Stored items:
Content starts
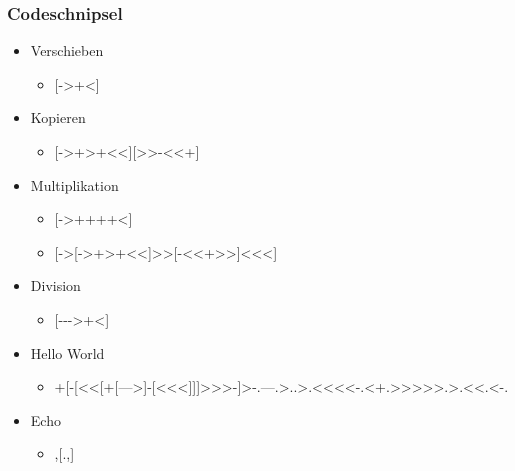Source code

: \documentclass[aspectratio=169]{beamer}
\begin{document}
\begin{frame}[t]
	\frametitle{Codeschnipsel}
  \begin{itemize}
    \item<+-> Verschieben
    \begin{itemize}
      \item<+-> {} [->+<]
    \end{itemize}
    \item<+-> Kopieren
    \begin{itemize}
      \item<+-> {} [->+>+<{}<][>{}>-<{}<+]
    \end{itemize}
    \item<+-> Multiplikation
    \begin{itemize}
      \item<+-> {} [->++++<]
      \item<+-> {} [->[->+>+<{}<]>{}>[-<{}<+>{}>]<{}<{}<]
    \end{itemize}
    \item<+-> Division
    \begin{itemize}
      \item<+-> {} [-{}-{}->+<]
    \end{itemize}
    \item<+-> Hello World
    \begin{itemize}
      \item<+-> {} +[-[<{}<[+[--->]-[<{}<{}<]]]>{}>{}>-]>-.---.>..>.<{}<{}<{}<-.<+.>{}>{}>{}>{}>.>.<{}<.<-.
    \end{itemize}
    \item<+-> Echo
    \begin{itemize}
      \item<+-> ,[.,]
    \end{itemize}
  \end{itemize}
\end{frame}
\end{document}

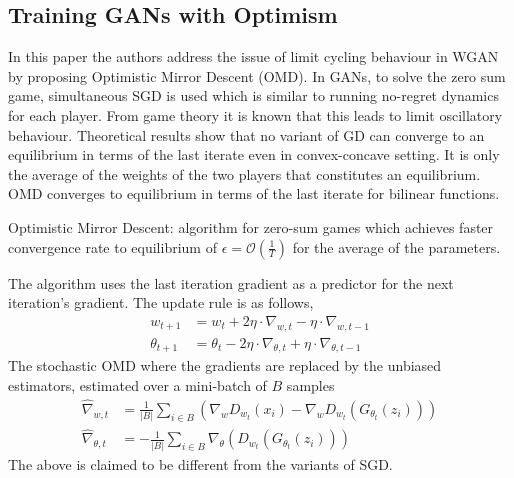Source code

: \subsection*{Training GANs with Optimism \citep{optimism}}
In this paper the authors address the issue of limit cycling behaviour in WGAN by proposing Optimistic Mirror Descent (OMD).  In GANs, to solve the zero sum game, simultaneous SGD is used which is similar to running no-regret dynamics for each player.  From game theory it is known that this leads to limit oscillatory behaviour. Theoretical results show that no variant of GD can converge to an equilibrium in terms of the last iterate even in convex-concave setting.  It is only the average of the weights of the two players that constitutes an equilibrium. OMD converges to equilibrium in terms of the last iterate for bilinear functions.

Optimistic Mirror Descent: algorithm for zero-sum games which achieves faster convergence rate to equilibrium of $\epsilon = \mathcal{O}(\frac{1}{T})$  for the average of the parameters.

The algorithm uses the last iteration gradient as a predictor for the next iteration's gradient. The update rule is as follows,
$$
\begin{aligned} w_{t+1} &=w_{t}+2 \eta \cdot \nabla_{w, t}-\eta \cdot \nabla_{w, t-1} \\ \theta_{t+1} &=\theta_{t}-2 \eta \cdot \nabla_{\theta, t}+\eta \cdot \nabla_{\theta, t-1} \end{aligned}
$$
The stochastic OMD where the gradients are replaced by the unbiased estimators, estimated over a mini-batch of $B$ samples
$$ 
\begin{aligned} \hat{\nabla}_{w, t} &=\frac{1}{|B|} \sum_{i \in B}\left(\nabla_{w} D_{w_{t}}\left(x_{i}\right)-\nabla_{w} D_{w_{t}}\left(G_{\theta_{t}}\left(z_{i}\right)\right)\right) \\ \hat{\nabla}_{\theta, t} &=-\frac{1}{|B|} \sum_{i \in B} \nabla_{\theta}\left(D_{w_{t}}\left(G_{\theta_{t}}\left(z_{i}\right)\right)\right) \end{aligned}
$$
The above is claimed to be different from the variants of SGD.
Content ends
Content starts
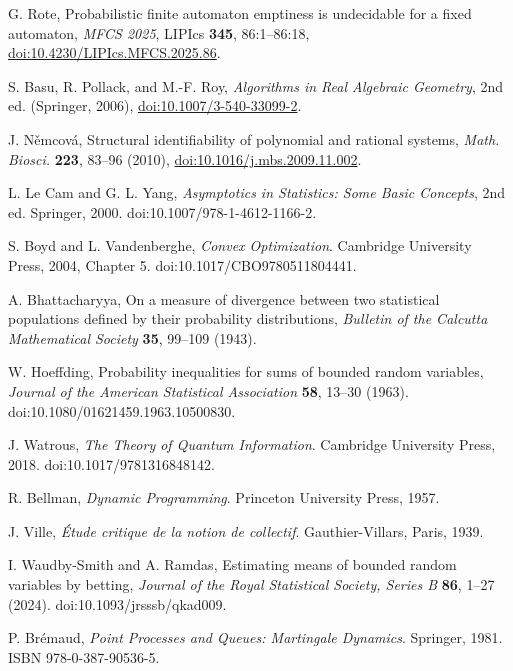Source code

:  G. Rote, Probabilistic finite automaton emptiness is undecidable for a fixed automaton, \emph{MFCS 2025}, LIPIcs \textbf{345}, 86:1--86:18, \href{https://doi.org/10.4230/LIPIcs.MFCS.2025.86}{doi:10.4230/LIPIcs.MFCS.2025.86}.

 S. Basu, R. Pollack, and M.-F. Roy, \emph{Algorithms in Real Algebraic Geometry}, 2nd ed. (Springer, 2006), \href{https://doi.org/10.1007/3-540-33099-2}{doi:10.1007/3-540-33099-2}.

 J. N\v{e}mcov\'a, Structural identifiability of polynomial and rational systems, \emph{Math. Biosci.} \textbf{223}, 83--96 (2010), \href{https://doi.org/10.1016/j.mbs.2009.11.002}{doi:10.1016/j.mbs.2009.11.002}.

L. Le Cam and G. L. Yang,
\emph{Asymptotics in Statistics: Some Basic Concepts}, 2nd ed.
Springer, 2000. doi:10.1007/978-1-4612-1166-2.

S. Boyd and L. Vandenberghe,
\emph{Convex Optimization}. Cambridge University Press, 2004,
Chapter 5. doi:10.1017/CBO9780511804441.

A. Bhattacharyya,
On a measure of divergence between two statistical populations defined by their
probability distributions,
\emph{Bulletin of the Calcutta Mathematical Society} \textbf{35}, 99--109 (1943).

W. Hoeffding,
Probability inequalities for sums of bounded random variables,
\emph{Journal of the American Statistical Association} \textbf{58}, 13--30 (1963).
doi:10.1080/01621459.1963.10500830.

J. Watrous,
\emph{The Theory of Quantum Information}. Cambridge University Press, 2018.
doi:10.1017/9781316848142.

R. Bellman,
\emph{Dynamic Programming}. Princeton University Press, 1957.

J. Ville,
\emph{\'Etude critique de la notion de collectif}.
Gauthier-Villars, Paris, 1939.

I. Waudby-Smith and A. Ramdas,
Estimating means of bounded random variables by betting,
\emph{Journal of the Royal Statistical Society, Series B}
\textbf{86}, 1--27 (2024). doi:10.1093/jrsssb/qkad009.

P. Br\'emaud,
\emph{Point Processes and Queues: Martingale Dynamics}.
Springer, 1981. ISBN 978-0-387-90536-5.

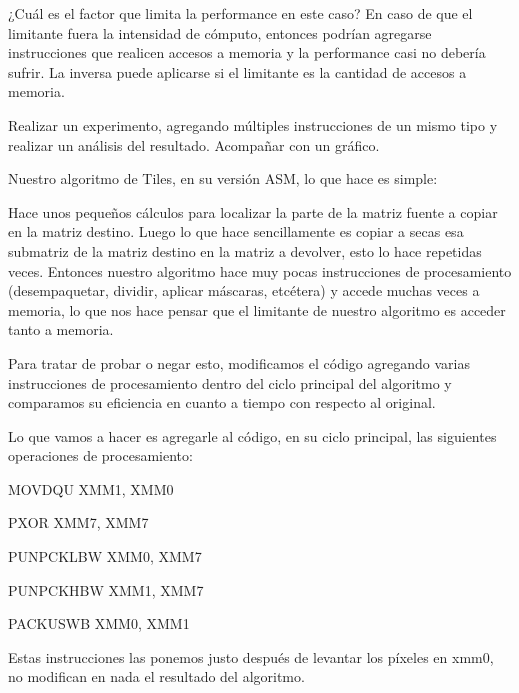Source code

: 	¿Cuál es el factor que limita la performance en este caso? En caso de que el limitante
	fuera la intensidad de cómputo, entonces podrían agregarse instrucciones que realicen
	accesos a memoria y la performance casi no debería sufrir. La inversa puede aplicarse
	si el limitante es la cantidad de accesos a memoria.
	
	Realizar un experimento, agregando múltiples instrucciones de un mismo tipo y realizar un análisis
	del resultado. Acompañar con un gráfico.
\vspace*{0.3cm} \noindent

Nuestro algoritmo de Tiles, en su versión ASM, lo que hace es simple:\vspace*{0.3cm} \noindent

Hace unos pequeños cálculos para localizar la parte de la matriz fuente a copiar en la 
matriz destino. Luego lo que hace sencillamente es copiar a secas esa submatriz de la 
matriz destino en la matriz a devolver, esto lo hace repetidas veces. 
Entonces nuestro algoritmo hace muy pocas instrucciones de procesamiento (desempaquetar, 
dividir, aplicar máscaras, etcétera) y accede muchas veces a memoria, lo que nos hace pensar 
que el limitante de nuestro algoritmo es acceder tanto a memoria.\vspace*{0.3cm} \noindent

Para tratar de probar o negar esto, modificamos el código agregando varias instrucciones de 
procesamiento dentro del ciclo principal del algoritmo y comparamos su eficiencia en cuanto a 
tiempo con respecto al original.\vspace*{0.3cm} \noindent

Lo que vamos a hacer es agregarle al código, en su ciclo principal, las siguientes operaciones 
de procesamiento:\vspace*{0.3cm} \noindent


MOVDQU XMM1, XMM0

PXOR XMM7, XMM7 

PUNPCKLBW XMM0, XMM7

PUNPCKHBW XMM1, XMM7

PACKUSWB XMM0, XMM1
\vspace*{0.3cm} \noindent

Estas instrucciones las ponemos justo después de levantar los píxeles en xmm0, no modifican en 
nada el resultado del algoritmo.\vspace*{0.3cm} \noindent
Content ends
In how many lines of the entries does "procesamiento" appear? Reply with only the number.

Problem solution: 3